History of the Peloponnesian War
Thucydides
Thucydides, Vol. 1-4. Smith, Charles Foster, translator. London and Cambridge, MA: Heinemann and Harvard University Press, 1919-1923.
These merchant-ships he placed at intervals of about two hundred feet from one another, in order that any ships which should be hard pressed might find safe refuge inside and again sail out at leisure. In these preparations the Athenians spent the whole day until nightfall.
On the day following the Syracusans came into conflict with the Athenians at an earlier hour, but using the same offensive as before both by land and by sea.

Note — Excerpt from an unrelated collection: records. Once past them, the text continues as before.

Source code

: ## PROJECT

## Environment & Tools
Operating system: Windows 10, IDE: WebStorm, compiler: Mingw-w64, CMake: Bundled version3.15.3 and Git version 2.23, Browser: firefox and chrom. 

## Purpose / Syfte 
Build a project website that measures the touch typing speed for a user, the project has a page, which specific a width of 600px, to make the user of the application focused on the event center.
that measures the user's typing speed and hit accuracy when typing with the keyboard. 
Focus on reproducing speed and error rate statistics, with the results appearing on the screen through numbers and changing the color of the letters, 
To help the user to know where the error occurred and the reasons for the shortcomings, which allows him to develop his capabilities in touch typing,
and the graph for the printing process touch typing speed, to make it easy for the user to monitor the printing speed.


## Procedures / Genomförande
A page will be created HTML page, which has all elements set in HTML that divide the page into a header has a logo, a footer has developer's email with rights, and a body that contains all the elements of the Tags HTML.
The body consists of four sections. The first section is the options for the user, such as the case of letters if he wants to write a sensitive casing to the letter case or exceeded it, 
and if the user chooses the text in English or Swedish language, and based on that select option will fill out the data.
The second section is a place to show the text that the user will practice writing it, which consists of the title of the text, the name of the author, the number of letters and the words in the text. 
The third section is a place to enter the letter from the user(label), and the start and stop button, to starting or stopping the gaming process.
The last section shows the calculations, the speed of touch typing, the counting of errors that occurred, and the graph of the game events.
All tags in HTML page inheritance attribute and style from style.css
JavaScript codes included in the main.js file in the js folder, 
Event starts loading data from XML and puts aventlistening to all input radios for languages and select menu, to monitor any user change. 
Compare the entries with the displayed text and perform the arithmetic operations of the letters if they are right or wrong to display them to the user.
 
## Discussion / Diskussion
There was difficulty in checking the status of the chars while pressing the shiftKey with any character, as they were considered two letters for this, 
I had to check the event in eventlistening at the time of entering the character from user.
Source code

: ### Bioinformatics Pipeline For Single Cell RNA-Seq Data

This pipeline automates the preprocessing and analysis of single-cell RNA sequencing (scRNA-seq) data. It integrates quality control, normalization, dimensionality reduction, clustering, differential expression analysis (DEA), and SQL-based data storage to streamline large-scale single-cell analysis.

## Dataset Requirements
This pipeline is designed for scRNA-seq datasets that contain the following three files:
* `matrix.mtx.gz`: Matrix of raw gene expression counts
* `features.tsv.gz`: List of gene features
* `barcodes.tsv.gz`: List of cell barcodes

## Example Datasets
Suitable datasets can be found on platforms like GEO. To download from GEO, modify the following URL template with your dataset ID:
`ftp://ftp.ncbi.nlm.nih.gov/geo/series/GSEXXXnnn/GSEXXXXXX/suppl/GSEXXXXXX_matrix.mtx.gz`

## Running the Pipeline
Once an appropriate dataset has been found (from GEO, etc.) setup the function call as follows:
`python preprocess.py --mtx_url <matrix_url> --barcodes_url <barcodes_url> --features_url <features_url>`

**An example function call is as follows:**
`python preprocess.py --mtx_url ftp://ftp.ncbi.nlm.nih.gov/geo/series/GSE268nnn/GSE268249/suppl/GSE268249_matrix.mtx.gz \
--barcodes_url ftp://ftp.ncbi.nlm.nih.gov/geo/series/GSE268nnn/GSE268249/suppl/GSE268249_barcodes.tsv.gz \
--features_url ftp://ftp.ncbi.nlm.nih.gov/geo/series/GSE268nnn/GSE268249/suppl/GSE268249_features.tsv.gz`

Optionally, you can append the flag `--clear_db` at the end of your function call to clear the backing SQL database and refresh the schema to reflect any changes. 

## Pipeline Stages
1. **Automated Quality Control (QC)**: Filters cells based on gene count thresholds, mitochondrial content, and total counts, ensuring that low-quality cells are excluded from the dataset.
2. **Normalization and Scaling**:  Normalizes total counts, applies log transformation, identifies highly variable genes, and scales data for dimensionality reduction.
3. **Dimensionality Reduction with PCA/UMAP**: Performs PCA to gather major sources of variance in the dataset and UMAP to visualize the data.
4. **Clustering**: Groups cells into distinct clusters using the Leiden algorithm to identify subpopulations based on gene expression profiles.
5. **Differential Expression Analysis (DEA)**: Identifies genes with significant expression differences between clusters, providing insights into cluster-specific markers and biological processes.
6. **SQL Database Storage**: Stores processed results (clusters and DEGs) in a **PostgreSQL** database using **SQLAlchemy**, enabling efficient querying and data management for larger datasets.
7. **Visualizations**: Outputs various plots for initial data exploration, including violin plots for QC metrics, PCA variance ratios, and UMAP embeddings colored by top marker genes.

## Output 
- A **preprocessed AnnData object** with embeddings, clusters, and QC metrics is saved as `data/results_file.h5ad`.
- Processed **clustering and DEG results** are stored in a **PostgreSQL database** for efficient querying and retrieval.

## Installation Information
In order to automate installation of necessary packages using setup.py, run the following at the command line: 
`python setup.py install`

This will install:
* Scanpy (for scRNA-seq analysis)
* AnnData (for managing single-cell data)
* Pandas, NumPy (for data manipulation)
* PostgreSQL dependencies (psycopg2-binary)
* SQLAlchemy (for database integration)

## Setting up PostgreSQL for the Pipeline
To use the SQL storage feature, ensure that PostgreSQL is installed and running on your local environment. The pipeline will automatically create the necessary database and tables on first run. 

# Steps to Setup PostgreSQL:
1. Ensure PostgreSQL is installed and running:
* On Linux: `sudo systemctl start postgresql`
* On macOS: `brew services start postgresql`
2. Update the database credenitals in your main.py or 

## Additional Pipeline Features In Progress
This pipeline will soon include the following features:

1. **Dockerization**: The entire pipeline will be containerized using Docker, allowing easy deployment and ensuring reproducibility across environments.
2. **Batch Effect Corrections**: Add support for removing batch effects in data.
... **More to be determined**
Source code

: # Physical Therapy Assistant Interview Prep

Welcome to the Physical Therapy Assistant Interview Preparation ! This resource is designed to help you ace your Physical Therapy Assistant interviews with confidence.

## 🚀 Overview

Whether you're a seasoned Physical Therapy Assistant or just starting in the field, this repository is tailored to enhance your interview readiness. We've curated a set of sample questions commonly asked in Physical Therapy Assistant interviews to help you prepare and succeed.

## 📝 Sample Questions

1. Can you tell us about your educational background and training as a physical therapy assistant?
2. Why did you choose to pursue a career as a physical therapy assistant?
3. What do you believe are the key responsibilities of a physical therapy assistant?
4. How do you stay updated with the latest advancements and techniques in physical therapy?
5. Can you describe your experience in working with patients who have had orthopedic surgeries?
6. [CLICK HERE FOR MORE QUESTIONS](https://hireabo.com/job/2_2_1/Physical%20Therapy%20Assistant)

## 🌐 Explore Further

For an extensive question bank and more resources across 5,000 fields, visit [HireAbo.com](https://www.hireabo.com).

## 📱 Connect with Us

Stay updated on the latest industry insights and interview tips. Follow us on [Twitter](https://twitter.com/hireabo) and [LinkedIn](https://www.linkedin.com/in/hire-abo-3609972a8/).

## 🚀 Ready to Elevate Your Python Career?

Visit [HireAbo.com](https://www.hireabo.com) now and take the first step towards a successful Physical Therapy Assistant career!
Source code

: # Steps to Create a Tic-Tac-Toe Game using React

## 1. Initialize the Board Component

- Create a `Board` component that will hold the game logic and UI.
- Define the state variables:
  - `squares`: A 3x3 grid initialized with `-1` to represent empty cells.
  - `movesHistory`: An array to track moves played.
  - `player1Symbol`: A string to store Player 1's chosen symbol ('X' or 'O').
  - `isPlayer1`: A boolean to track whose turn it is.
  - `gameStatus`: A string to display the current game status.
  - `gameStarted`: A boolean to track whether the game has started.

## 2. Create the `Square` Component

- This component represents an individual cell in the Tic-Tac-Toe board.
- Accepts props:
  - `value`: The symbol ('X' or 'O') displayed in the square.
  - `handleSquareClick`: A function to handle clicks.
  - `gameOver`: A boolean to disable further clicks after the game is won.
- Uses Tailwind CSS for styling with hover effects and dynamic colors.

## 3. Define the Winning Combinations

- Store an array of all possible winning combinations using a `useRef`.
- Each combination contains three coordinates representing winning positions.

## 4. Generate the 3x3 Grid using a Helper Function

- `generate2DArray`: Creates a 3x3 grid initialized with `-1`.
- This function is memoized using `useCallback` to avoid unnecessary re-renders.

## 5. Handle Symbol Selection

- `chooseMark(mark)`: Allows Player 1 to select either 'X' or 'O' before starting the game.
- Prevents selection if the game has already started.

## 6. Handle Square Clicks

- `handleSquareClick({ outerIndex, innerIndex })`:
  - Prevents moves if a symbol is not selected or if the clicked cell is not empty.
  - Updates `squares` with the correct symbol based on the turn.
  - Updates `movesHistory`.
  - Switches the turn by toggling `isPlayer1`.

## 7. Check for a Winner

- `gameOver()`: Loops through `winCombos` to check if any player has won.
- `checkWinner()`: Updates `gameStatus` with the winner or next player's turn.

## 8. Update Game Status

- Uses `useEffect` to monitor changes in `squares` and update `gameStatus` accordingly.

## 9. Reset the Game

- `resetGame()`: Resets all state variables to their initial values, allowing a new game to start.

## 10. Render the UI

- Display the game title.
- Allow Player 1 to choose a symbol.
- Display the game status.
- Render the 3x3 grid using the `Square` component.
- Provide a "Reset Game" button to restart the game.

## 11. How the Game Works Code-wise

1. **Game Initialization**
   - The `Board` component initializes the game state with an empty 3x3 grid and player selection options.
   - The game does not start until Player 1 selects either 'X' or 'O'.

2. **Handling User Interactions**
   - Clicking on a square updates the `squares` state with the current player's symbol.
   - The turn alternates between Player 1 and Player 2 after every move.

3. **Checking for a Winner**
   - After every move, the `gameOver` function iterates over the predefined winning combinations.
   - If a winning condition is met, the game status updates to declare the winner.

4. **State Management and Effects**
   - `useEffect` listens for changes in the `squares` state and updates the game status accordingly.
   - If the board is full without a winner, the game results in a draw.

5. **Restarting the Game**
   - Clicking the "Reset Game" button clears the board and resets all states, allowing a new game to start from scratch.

The two fleets faced one another in the same fashion and again spent a great part of the day in skirmishing, until at last Ariston son of Pyrrhichus, a Corinthian, the best pilot of the Syracusan fleet, persuaded the commanders of the Syracusan naval forces to send word to the officers in control in the city and request them to move down to the shore as quickly as possible the market in which goods are offered for sale, forcing all the hucksters to bring there whatever food supplies they had and sell them, in order that the crews might land and at once take dinner close to the ships, and then after a short interval on the same day make a second attack on the Athenians when they were not expecting it.
The Syracusan commanders accordingly, being won over to this plan, sent a messenger, and the market was prepared. Then the Syracusans, suddenly rowing astern, sailed back to the city, where they disembarked and at once made their dinner on the spot.